▽

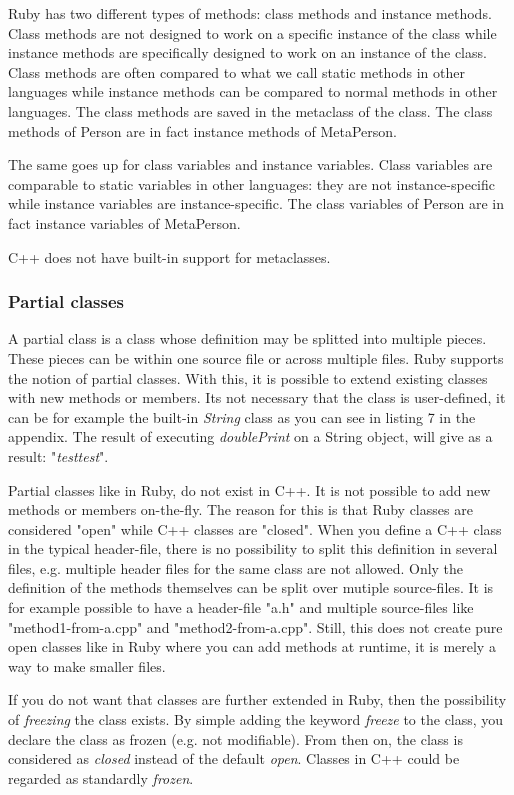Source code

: \documentclass[10pt,a4paper,twocolumn]{article}
\begin{document}
Ruby has two different types of methods: class methods and instance methods. Class methods are not designed to work on a specific instance of the class while instance methods are specifically designed to work on an instance of the class. Class methods are often compared to what we call static methods in other languages while instance methods can be compared to normal methods in other languages. The class methods are saved in the metaclass of the class. The class methods of Person are in fact instance methods of MetaPerson.

The same goes up for class variables and instance variables. Class variables are comparable to static variables in other languages: they are not instance-specific while instance variables are instance-specific. The class variables of Person are in fact instance variables of MetaPerson.

C++ does not have built-in support for metaclasses.

\subsubsection{Partial classes}
A partial class is a class whose definition may be splitted into multiple pieces. These pieces can be within one source file or across multiple files. Ruby supports the notion of partial classes. With this, it is possible to extend existing classes with new methods or members. Its not necessary that the class is user-defined, it can be for example the built-in \textit{String} class as you can see in listing 7 in the appendix. The result of executing \textit{doublePrint} on a String object, will give as a result: "\textit{testtest}".

Partial classes like in Ruby, do not exist in C++. It is not possible to add new methods or members on-the-fly. The reason for this is that Ruby classes are considered "open" while C++ classes are "closed". When you define a C++ class in the typical header-file, there is no possibility to split this definition in several files, e.g. multiple header files for the same class are not allowed. Only the definition of the methods themselves can be split over mutiple source-files. It is for example possible to have a header-file "a.h" and multiple source-files like "method1-from-a.cpp" and "method2-from-a.cpp". Still, this does not create pure open classes like in Ruby where you can add methods at runtime, it is merely a way to make smaller files.

If you do not want that classes are further extended in Ruby, then the possibility of \textit{freezing} the class exists. By simple adding the keyword \textit{freeze} to the class, you declare the class as frozen (e.g. not modifiable). From then on, the class is considered as \textit{closed} instead of the default \textit{open}. Classes in C++ could be regarded as standardly \textit{frozen}.
\end{document}

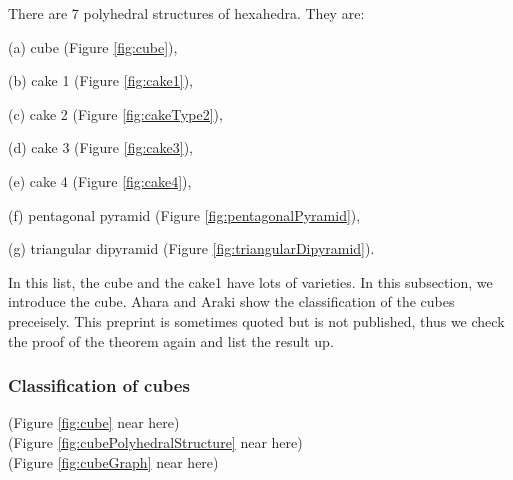 \documentclass[suppldata, dvipdfmx]{interact}
\theoremstyle{plain}%
\theoremstyle{definition}
\theoremstyle{remark}
\theoremstyle{problemstyle}
\begin{document}
There are 7 polyhedral structures of hexahedra.  They are:\par
(a) cube (Figure \ref{fig:cube}),\par
(b) cake 1 (Figure \ref{fig:cake1}),\par
(c) cake 2 (Figure \ref{fig:cakeType2}),\par
(d) cake 3 (Figure \ref{fig:cake3}),\par
(e) cake 4 (Figure \ref{fig:cake4}),\par
(f) pentagonal pyramid (Figure \ref{fig:pentagonalPyramid}),\par
(g) triangular dipyramid (Figure \ref{fig:triangularDipyramid}).\par

In this list, the cube and the cake1 have lots of varieties.  In this subsection, we introduce the cube.  Ahara and Araki \cite{AharaAraki2} show the classification of the cubes preceisely.  This preprint is sometimes quoted but is not published, thus we check the proof of the theorem again and list the result up.

\subsubsection{Classification of cubes}

\noindent(Figure \ref{fig:cube} near here)\\
(Figure \ref{fig:cubePolyhedralStructure} near here)\\
\noindent(Figure \ref{fig:cubeGraph}
 near here)
\end{document}
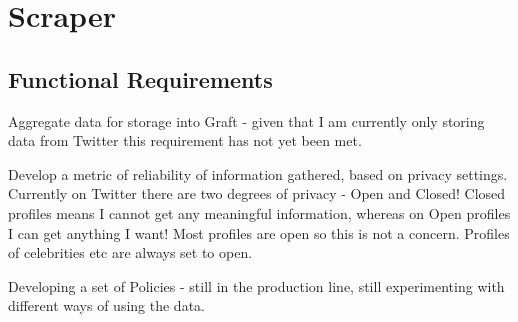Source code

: \section{Scraper}

\subsection{Functional Requirements}

Aggregate data for storage into Graft - given that I am currently only storing data from Twitter this requirement has not yet been met.

Develop a metric of reliability of information gathered, based on privacy settings. Currently on Twitter there are two degrees of privacy - Open and Closed! Closed profiles means I cannot get any meaningful information, whereas on Open profiles I can get anything I want! Most profiles are open so this is not a concern. Profiles of celebrities etc are always set to open.

Developing a set of Policies - still in the production line, still experimenting with different ways of using the data.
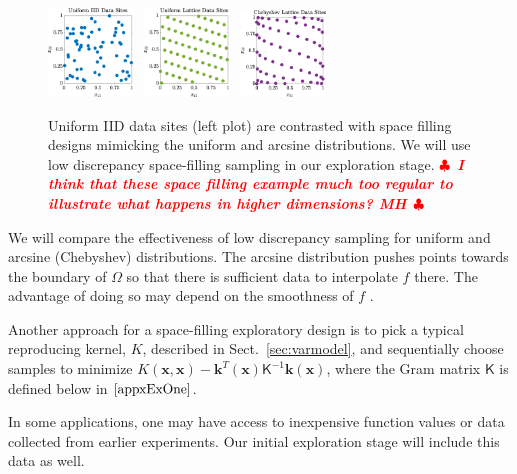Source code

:\documentclass[11pt]{NSFamsart}
\newcommand{\mK}{\mathsf{K}}
\newcommand{\bx}{{\boldsymbol{x}}}
\newcommand{\bk}{{\boldsymbol{k}}}
\newif\ifnotesw \noteswtrue
\newcommand{\notes}[1]{\ifnotesw \textcolor{red}{  $\clubsuit$\ {\sf \bf \it  #1}\ $\clubsuit$  }\fi}
\begin{document}
\begin{figure} %
\centering
\includegraphics[width = 0.20\textwidth]{ProgramsImages/IIDPoints.eps} \ 
\includegraphics[width = 0.20\textwidth]{ProgramsImages/ShiftedLatticePoints.eps} \ 
\includegraphics[width = 0.2\textwidth]{ProgramsImages/ChebLatticePoints.eps} 
\caption{Uniform IID data sites (left plot) are  contrasted with space filling designs mimicking the uniform  and arcsine distributions. 
We will use low discrepancy space-filling sampling in our exploration stage.
\notes{I think that these space filling example much too regular to illustrate what happens in higher dimensions?  MH} 
\label{PtsFig}}
\end{figure}

We will compare the effectiveness of low discrepancy sampling for uniform and arcsine (Chebyshev) distributions.
The arcsine distribution pushes points towards the boundary of $\Omega$ so that there is sufficient data to interpolate $f$ there.  The advantage of doing so may depend on the smoothness of $f$ \cite{HicLi12a}.

Another approach for a space-filling exploratory design is to pick a typical reproducing kernel, $K$, described in Sect.\ \ref{sec:varmodel}, and sequentially choose samples to minimize $K(\bx,\bx) - \bk^T(\bx) \mK^{-1} \bk(\bx)$, where the Gram matrix $\mK$ is defined below in $\eqref{appxExOne}$. 

In some applications, one may have access to inexpensive function values or data collected from earlier experiments.  Our initial exploration stage will include this data as well.
\end{document}
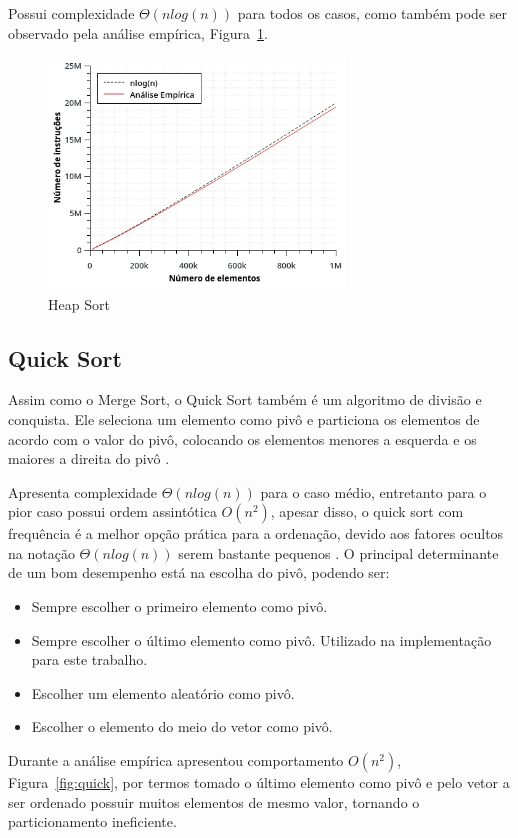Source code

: Possui complexidade $\Theta(nlog(n))$ para todos os casos, como também pode ser observado pela análise empírica, Figura~\ref{fig:heap}.
\begin{figure}[h]
\centering
\includegraphics[width=0.7\textwidth]{images/heap_graph.jpg}
\caption{Heap Sort}
\label{fig:heap}
\end{figure}

\subsection{Quick Sort}
Assim como o Merge Sort, o Quick Sort também é um algoritmo de divisão e conquista. Ele seleciona um elemento como pivô e particiona os elementos de acordo com o valor do pivô, colocando os elementos menores a esquerda e os maiores a direita do pivô \cite{geeks:02}.

Apresenta complexidade $\Theta(nlog(n))$ para o caso médio, entretanto para o pior caso possui ordem assintótica $O(n^2)$, apesar disso, o quick sort com frequência é a melhor opção prática para a ordenação, devido aos fatores ocultos na notação $\Theta(nlog(n))$ serem bastante pequenos \cite{cormen:01}.
O principal determinante de um bom desempenho está na escolha do pivô, podendo ser:
\begin{itemize}
\item Sempre escolher o primeiro elemento como pivô.
\item Sempre escolher o último elemento como pivô. Utilizado na implementação para este trabalho.
\item Escolher um elemento aleatório como pivô.
\item Escolher o elemento do meio do vetor como pivô.
\end{itemize}

Durante a análise empírica apresentou comportamento $O(n^2)$, Figura~\ref{fig:quick}, por termos tomado o último elemento como pivô e pelo vetor a ser ordenado possuir muitos elementos de mesmo valor, tornando o particionamento ineficiente.

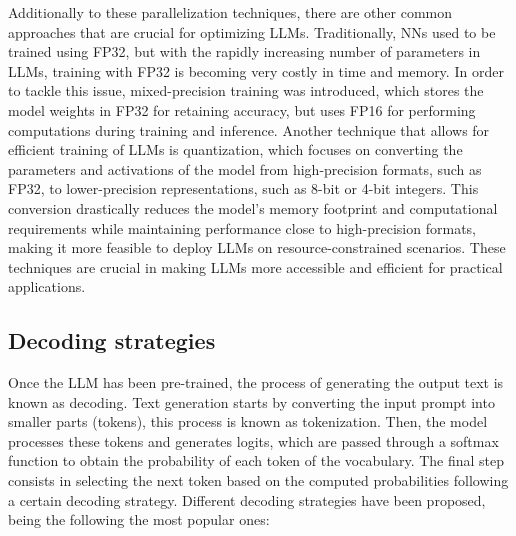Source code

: \documentclass[11pt,english,listoffigures,listoftables]{tfgetsinf}
\begin{document}
Additionally to these parallelization techniques, there are other common approaches that are crucial for optimizing LLMs. Traditionally, NNs used to be trained using FP32, but with the rapidly increasing number of parameters in LLMs, training with FP32 is becoming very costly in time and memory. In order to tackle this issue, mixed-precision training \cite{micikevicius2017mixed} was introduced, which stores the model weights in FP32 for retaining accuracy, but uses FP16 for performing computations during training and inference. Another technique that allows for efficient training of LLMs is quantization, which focuses on converting the parameters and activations of the model from high-precision formats, such as FP32, to lower-precision representations, such as 8-bit \cite{dettmers2022int8} or 4-bit integers. This conversion drastically reduces the model's memory footprint and computational requirements while maintaining performance close to high-precision formats, making it more feasible to deploy LLMs on resource-constrained scenarios. These techniques are crucial in making LLMs more accessible and efficient for practical applications.


\subsection{Decoding strategies}

Once the LLM has been pre-trained, the process of generating the output text is known as decoding. Text generation starts by converting the input prompt into smaller parts (tokens), this process is known as tokenization. Then, the model processes these tokens and generates logits, which are passed through a softmax function to obtain the probability of each token of the vocabulary. The final step consists in selecting the next token based on the computed probabilities following a certain decoding strategy. Different decoding strategies have been proposed, being the following the most popular ones:
\end{document}
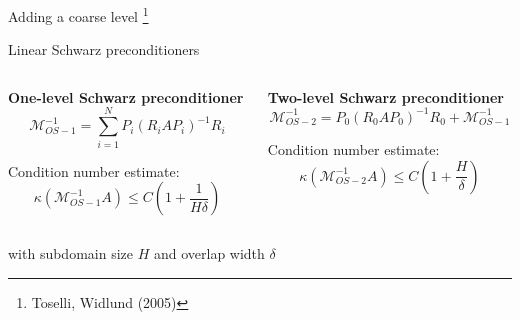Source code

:\begin{frame}[noframenumbering]{Adding a coarse level \footnote{\tiny Toselli, Widlund (2005)}}

	{\Large Linear Schwarz preconditioners}
	\vspace*{4mm}
	\begin{columns}
		\begin{column}{0.5\textwidth}
			{\bf One-level Schwarz preconditioner}
			\begin{equation*}
				\mathcal{M}^{-1}_{OS-1}=\sum_{i=1}^{N}P_i(R_iAP_i)^{-1}R_i
			\end{equation*}
			\begin{block}{\normalsize Condition number estimate:}
				\begin{equation*}
					\kappa(\mathcal{M}^{-1}_{OS-1}A)\leq C(1+\frac{1}{H\delta})
				\end{equation*}
			\end{block}
		\end{column}
		\begin{column}{0.5\textwidth}
			{\bf Two-level Schwarz preconditioner}
			\vspace*{3mm}
			\begin{equation*}
				\mathcal{M}^{-1}_{OS-2}=P_0(R_0AP_0)^{-1}R_0 + \mathcal{M}^{-1}_{OS-1}
			\end{equation*}
			\begin{block}{\normalsize Condition number estimate:}
				\begin{equation*}
					\kappa(\mathcal{M}^{-1}_{OS-2}A)\leq C(1+\frac{H}{\delta})
				\end{equation*}
			\end{block}
		\end{column}
	\end{columns}
	\vspace*{4mm}
	\centering
	with subdomain size $H$ and overlap width $\delta$
\end{frame}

△

**ABOUT THIS TASK**
A count is needed of the lines in this data that contain "complexidade"; give the number and no other text.

**RESPONSE FOR THIS EXERCISE**
2